1. Title: Consideration
2. Textbook reference: Chapter 12
3. Possible search terms: Consideration, past consideration, option-to-cancel, accord, satisfaction, release, promissory estoppel
4. Here is the situation: Andrea, the president of Standard Corporation, announces to Standard employees, “If you work hard, and profits remain high, you’ll get a bonus, if management thinks it’s warranted.” Profits remain high, but no bonus is paid. If the employees sue, would a court enforce the promise?
The fact that a promise has been made does not mean the promise can or will be enforced. Under the common law, a primary basis for the enforcement of promises is consideration. Consideration usually is defined as the value (such as cash) given in return for a promise (in a bilateral contract) or in return for a performance (in a unilateral contract)
Something of legally sufficient value may consist of a promise to do something that one has no prior legal duty to do. The performance of an action that one is otherwise not obligated to undertake, or the refraining from an action that one has a legal right to undertake called a forbearance.

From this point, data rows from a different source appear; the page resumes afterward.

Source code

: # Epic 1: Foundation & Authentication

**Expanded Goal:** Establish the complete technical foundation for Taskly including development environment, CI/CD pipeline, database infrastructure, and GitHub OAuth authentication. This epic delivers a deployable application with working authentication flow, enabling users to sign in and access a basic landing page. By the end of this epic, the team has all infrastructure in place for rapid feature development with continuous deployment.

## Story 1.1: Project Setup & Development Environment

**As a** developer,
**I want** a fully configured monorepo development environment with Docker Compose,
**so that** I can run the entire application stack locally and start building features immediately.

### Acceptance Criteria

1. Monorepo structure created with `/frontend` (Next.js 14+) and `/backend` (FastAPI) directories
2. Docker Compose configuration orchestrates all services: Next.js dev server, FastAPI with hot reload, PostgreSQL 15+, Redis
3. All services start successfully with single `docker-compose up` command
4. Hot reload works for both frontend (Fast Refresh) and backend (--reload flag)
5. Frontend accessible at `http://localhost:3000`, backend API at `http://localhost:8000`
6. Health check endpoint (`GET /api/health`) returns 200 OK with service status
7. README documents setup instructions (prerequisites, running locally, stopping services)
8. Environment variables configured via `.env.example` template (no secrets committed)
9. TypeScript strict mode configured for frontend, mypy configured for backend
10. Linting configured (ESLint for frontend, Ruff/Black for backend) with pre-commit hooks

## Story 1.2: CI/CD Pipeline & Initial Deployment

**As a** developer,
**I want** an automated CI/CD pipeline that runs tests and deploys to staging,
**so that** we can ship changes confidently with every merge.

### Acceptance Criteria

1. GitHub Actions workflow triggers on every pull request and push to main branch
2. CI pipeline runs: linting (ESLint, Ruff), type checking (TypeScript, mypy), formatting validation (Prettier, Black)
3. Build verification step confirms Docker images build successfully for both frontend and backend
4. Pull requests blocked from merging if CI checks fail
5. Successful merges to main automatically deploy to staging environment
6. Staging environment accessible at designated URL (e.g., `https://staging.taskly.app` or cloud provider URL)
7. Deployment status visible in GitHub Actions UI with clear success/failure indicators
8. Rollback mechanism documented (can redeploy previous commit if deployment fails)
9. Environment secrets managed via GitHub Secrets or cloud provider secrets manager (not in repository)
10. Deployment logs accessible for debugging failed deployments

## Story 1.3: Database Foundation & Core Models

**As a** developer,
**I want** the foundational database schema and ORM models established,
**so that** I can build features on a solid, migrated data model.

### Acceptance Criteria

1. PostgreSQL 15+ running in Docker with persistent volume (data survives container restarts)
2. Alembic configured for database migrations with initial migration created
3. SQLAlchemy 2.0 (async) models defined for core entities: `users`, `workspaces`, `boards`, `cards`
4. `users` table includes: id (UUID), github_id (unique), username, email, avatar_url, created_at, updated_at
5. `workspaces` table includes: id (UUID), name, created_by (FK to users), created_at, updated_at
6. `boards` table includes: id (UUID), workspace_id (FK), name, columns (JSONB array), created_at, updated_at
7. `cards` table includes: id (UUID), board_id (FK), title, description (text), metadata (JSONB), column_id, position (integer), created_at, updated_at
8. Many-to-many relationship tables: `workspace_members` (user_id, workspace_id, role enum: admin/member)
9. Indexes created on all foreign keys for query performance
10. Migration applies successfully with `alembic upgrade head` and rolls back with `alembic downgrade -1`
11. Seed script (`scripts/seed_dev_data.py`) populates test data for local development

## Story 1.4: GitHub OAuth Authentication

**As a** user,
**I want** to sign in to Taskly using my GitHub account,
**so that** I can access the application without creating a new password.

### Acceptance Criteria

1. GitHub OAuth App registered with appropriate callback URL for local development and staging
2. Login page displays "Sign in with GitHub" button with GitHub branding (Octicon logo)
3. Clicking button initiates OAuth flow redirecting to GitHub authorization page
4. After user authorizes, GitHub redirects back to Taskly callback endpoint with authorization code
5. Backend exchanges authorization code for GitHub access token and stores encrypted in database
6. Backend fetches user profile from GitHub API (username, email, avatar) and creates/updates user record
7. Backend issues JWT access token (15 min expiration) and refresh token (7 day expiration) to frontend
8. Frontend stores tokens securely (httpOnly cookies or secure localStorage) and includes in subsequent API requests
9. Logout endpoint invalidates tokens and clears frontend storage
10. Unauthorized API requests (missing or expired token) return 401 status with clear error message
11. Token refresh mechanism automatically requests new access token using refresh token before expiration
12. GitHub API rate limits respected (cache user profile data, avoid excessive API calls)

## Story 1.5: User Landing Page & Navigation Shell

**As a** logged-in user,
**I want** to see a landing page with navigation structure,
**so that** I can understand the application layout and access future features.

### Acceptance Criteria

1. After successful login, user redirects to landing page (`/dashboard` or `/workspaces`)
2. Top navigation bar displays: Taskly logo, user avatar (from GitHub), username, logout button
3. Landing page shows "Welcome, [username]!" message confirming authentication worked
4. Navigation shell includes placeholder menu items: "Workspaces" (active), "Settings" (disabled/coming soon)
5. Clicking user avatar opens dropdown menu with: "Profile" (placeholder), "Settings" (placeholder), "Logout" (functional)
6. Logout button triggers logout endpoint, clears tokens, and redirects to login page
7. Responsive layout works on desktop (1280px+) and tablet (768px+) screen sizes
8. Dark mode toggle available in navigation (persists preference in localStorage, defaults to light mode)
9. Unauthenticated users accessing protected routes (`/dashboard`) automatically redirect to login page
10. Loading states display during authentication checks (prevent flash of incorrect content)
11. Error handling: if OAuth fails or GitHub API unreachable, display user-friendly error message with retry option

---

Promises made in return for actions or events that have already taken place are unenforceable. These promises lack consideration in that the element of bargained for exchange is missing. Past consideration is no consideration. The second element of consideration is that it must provide the basis for the bargain struck between the contracting parties. The item of value must be given or promised by the promisor (offeror) in return for the promisee’s promise, performance, or promise of performance. This helps distinguish contracts from gifts.
A court would not enforce the promise. If the terms of the contract express such uncertainty of performance that the promisor has not definitely promised to do anything, the promise is said to be illusory – without consideration and unenforceable.